Tom's Antenna Notes

Antenna Wire   Insulators Antenna Supports
Guys Wire Wire Antenna Design Baluns
PVC Tubing Data Aluminum Tubing Data



Antenna Wire

Magnet wire - Cheap and easy to find but tends to stretch and break under its own weight.  Good for hidden antennas if they are supported at multiple points.

Copperweld - Steel wire with a heavy coating of copper very strong and as good conductor as solid copper, because of skin effect.  This wire is very stiff making it a little hard to work with.  I generally think this type of wire is the best wire for antennas when you consider the cost.  Cost is under $0.20/foot

Stranded copperweld this is strong enough to be used as guy wire. Can be found at $0.50/foot

TWA - This is the top of the line copperweld wire designed to be trailed behind airplanes this stuff is tough and flexible. (At least that's what the ads say) Can be purchased around $1.50

Copper Plated Aluminum - I have only read about this stuff, but should make a nice antenna.  Light weight, good conductor and moderately priced. Comes in 1/8" and 1/4".  But the question is will it stretch? Under $0.20.foot

Phosphor Bronze very flexible, very strong highly resistant to corrosion.  If you have a salt-water corrosion problem this is the wire for you.  Can also be used for guys. Generally can be found for less than a dollar a foot.
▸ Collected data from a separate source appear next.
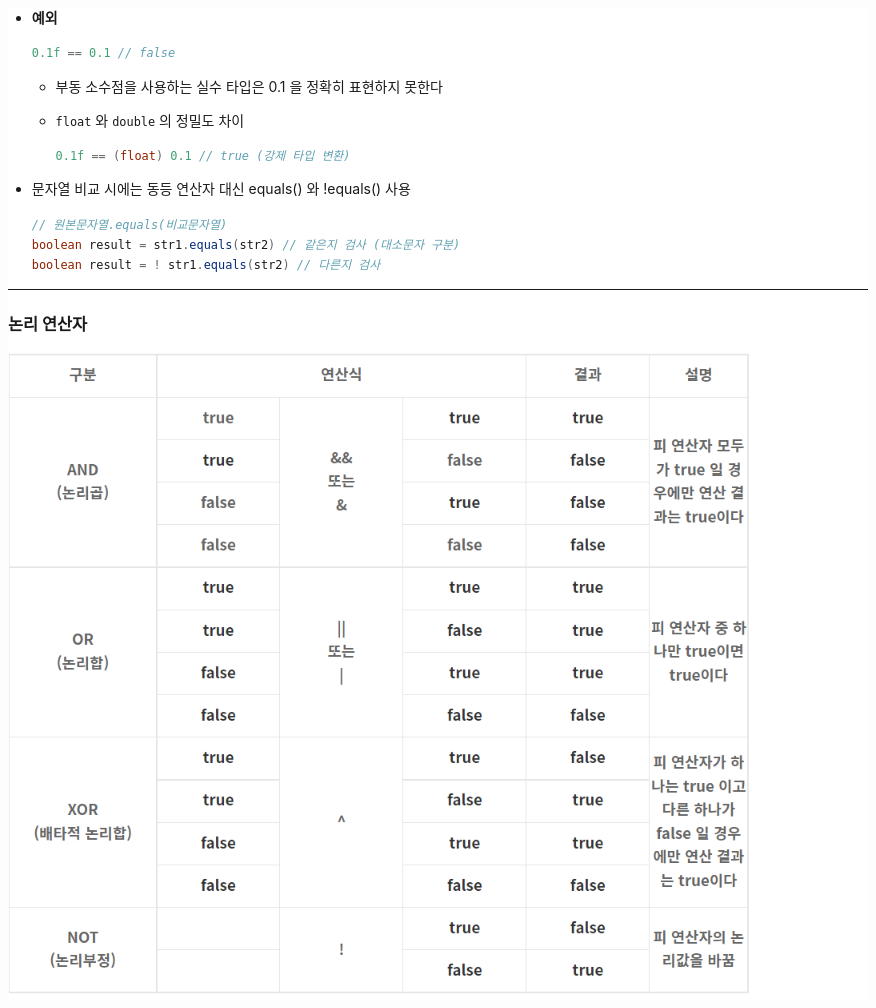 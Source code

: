   * **예외**

    ```java
    0.1f == 0.1 // false
    ```

    * 부동 소수점을 사용하는 실수 타입은 0.1 을 정확히 표현하지 못한다

    * `float` 와 `double` 의 정밀도 차이

      ```java
      0.1f == (float) 0.1 // true (강제 타입 변환)
      ```

* 문자열 비교 시에는 동등 연산자 대신 equals() 와  !equals() 사용

  ```java
  // 원본문자열.equals(비교문자열)
  boolean result = str1.equals(str2) // 같은지 검사 (대소문자 구분)
  boolean result = ! str1.equals(str2) // 다른지 검사
  ```

---

### 논리 연산자

<img src="./03_Operator.assets/tf_operator.png" alt="논리 연산자" style="zoom:80%;" />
Litz wire - This is a special woven wire design to reduce skin effect.  It is used to make hi Q coils.  This wire is both hard to find and expensive.  The weave gives added straight to the wire, some types have a steel core to support the wire in antenna application.  Small gauge Litz wire can be useful for temporary antennas because it tends not to kink and very flexible.  But it is not strong enough for a permanent antenna.  I built an 80M dipole antenna with 7x36 Litz which worked very well but the Michigan fall winds knock it down in just a couple of weeks.  If it was not for the cost I would use the steel reinforced Litz wire for all my wire antennas.

Coax Cable just about any coax cable can be used to build a wire antenna.  You can just forget about the center wire, (I like to solder to the braid at each end so the center conductor will add to the strength of the cable.) the outer braid will be the antenna element.  Beware of old coax the braid may very well be corroded. This is another good wire for corrosion areas because you can seal up the coax at both ends.  The larger diameter of the coax over other wire will help increase your bandwidth.  This is probable the only descent wire for wire antennas that you can buy at Radio Shack (I would not use it as coax myself).  Under $05/foot



Insulators

The main purpose of an insulator is to block the flow of electrical energy and to provide support to the antenna and some time the tower.  There are two main types of insulators used in wire antennas strain type (sometimes call egg type) and non strain.  The strain type is design to not only to provide support to the antenna but to help support the tower.  Strain type insulators are designed be part of the guy system of the tower, and are designed so that when they fail the cables that pass through them stay interlocked, keeping the guy from failing. Non strain insulators just have to support the antenna, and when they fail the antenna falls to the ground.  Which should you use?  Well that depends, if your insulator breaks what falls?  If its not dangerous you can use the non strain type otherwise you need the protection of the strain type insulator.
The only disadvantage of using a strain insulator is that they typical have a lower arc-over voltage, but unless you are running high power it will be a wash.

Bumps and ridges on insulators are there for a couple of purposes one is to increase the surface distance between the ends of the insulator to increase its arc-over voltage. Two to help encourage water run of and not flow between the ends again to help stop arc-over.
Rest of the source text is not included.